- [TASK TO CARRY OUT]:
Reproduce all the data, character for character.

- [Saved data entries]:

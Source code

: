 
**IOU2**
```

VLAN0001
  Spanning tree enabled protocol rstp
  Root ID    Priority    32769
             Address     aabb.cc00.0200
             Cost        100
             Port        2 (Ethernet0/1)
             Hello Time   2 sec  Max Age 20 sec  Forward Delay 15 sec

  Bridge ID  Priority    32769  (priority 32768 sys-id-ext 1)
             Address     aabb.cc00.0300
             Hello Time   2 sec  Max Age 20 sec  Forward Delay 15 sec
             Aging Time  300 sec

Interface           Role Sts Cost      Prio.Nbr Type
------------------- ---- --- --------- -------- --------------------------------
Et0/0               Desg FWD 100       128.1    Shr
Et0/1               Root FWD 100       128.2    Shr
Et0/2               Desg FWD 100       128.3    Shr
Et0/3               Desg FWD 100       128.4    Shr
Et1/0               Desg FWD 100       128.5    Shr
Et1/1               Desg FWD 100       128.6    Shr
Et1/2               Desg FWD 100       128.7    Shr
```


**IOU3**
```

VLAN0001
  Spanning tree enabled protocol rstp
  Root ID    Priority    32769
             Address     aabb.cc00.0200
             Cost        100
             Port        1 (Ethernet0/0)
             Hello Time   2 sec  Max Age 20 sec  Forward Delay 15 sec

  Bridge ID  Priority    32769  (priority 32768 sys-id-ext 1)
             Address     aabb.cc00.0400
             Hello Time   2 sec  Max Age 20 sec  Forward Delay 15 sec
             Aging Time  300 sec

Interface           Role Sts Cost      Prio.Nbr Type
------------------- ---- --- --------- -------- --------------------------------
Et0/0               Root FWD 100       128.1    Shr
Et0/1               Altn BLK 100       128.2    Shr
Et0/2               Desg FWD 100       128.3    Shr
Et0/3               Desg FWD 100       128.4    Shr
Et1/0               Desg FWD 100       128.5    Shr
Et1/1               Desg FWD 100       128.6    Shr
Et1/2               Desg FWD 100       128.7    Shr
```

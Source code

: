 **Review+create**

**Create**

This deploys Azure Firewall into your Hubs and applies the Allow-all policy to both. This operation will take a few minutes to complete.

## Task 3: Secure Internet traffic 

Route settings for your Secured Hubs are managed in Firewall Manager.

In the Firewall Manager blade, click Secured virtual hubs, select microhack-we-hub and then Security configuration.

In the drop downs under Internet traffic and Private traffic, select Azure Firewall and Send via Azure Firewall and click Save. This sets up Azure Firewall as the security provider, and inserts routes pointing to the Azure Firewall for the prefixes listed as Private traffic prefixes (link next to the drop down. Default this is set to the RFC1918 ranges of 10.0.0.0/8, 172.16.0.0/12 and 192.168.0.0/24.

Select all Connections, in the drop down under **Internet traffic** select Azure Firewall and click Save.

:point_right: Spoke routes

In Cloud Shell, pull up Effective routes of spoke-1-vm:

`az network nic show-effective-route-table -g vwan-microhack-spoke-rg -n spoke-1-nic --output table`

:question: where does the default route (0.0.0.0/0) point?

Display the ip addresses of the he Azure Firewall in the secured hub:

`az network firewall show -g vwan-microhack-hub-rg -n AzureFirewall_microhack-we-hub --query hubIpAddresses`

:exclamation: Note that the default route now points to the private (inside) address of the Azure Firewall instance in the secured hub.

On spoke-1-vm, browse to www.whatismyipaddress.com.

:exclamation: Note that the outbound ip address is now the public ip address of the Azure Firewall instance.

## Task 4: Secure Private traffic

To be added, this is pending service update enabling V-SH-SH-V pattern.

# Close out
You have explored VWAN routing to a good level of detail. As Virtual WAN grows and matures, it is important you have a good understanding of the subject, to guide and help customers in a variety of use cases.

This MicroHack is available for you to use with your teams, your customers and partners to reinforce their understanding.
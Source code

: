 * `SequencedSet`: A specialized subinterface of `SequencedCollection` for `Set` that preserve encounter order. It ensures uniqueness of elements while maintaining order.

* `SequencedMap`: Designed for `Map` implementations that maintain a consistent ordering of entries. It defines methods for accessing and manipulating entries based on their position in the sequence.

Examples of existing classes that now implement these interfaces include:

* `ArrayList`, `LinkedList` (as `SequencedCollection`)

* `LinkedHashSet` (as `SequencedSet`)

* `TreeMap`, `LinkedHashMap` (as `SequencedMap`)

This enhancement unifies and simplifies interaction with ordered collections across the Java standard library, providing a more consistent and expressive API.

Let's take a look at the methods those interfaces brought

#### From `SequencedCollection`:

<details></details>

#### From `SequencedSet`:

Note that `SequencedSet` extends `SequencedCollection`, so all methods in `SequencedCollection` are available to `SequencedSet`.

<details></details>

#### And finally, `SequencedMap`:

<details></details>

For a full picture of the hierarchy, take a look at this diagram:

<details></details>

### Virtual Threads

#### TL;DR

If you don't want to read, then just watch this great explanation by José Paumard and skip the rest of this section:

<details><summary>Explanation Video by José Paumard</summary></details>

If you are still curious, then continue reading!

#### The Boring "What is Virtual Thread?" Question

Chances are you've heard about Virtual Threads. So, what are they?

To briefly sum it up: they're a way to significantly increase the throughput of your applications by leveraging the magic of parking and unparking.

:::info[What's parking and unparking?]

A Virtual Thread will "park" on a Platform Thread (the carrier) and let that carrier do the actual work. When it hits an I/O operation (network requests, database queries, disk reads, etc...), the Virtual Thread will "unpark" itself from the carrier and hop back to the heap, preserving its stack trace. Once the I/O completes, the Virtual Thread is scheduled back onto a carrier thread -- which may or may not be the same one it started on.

- [WRITTEN SOLUTION]:
Source code

: 
**IOU2**
```

VLAN0001
  Spanning tree enabled protocol rstp
  Root ID    Priority    32769
             Address     aabb.cc00.0200
             Cost        100
             Port        2 (Ethernet0/1)
             Hello Time   2 sec  Max Age 20 sec  Forward Delay 15 sec

  Bridge ID  Priority    32769  (priority 32768 sys-id-ext 1)
             Address     aabb.cc00.0300
             Hello Time   2 sec  Max Age 20 sec  Forward Delay 15 sec
             Aging Time  300 sec

Interface           Role Sts Cost      Prio.Nbr Type
------------------- ---- --- --------- -------- --------------------------------
Et0/0               Desg FWD 100       128.1    Shr
Et0/1               Root FWD 100       128.2    Shr
Et0/2               Desg FWD 100       128.3    Shr
Et0/3               Desg FWD 100       128.4    Shr
Et1/0               Desg FWD 100       128.5    Shr
Et1/1               Desg FWD 100       128.6    Shr
Et1/2               Desg FWD 100       128.7    Shr
```


**IOU3**
```

VLAN0001
  Spanning tree enabled protocol rstp
  Root ID    Priority    32769
             Address     aabb.cc00.0200
             Cost        100
             Port        1 (Ethernet0/0)
             Hello Time   2 sec  Max Age 20 sec  Forward Delay 15 sec

  Bridge ID  Priority    32769  (priority 32768 sys-id-ext 1)
             Address     aabb.cc00.0400
             Hello Time   2 sec  Max Age 20 sec  Forward Delay 15 sec
             Aging Time  300 sec

Interface           Role Sts Cost      Prio.Nbr Type
------------------- ---- --- --------- -------- --------------------------------
Et0/0               Root FWD 100       128.1    Shr
Et0/1               Altn BLK 100       128.2    Shr
Et0/2               Desg FWD 100       128.3    Shr
Et0/3               Desg FWD 100       128.4    Shr
Et1/0               Desg FWD 100       128.5    Shr
Et1/1               Desg FWD 100       128.6    Shr
Et1/2               Desg FWD 100       128.7    Shr
```

Source code

: **Review+create**

**Create**

This deploys Azure Firewall into your Hubs and applies the Allow-all policy to both. This operation will take a few minutes to complete.

## Task 3: Secure Internet traffic 

Route settings for your Secured Hubs are managed in Firewall Manager.

In the Firewall Manager blade, click Secured virtual hubs, select microhack-we-hub and then Security configuration.

In the drop downs under Internet traffic and Private traffic, select Azure Firewall and Send via Azure Firewall and click Save. This sets up Azure Firewall as the security provider, and inserts routes pointing to the Azure Firewall for the prefixes listed as Private traffic prefixes (link next to the drop down. Default this is set to the RFC1918 ranges of 10.0.0.0/8, 172.16.0.0/12 and 192.168.0.0/24.

Select all Connections, in the drop down under **Internet traffic** select Azure Firewall and click Save.

:point_right: Spoke routes

In Cloud Shell, pull up Effective routes of spoke-1-vm:

`az network nic show-effective-route-table -g vwan-microhack-spoke-rg -n spoke-1-nic --output table`

:question: where does the default route (0.0.0.0/0) point?

Display the ip addresses of the he Azure Firewall in the secured hub:

`az network firewall show -g vwan-microhack-hub-rg -n AzureFirewall_microhack-we-hub --query hubIpAddresses`

:exclamation: Note that the default route now points to the private (inside) address of the Azure Firewall instance in the secured hub.

On spoke-1-vm, browse to www.whatismyipaddress.com.

:exclamation: Note that the outbound ip address is now the public ip address of the Azure Firewall instance.

## Task 4: Secure Private traffic

To be added, this is pending service update enabling V-SH-SH-V pattern.

# Close out
You have explored VWAN routing to a good level of detail. As Virtual WAN grows and matures, it is important you have a good understanding of the subject, to guide and help customers in a variety of use cases.

This MicroHack is available for you to use with your teams, your customers and partners to reinforce their understanding.
Source code

: * `SequencedSet`: A specialized subinterface of `SequencedCollection` for `Set` that preserve encounter order. It ensures uniqueness of elements while maintaining order.

* `SequencedMap`: Designed for `Map` implementations that maintain a consistent ordering of entries. It defines methods for accessing and manipulating entries based on their position in the sequence.

Examples of existing classes that now implement these interfaces include:

* `ArrayList`, `LinkedList` (as `SequencedCollection`)

* `LinkedHashSet` (as `SequencedSet`)

* `TreeMap`, `LinkedHashMap` (as `SequencedMap`)

This enhancement unifies and simplifies interaction with ordered collections across the Java standard library, providing a more consistent and expressive API.

Let's take a look at the methods those interfaces brought

#### From `SequencedCollection`:

<details></details>

#### From `SequencedSet`:

Note that `SequencedSet` extends `SequencedCollection`, so all methods in `SequencedCollection` are available to `SequencedSet`.

<details></details>

#### And finally, `SequencedMap`:

<details></details>

For a full picture of the hierarchy, take a look at this diagram:

<details></details>

### Virtual Threads

#### TL;DR

If you don't want to read, then just watch this great explanation by José Paumard and skip the rest of this section:

<details><summary>Explanation Video by José Paumard</summary></details>

If you are still curious, then continue reading!

#### The Boring "What is Virtual Thread?" Question

Chances are you've heard about Virtual Threads. So, what are they?

To briefly sum it up: they're a way to significantly increase the throughput of your applications by leveraging the magic of parking and unparking.

:::info[What's parking and unparking?]

A Virtual Thread will "park" on a Platform Thread (the carrier) and let that carrier do the actual work. When it hits an I/O operation (network requests, database queries, disk reads, etc...), the Virtual Thread will "unpark" itself from the carrier and hop back to the heap, preserving its stack trace. Once the I/O completes, the Virtual Thread is scheduled back onto a carrier thread -- which may or may not be the same one it started on.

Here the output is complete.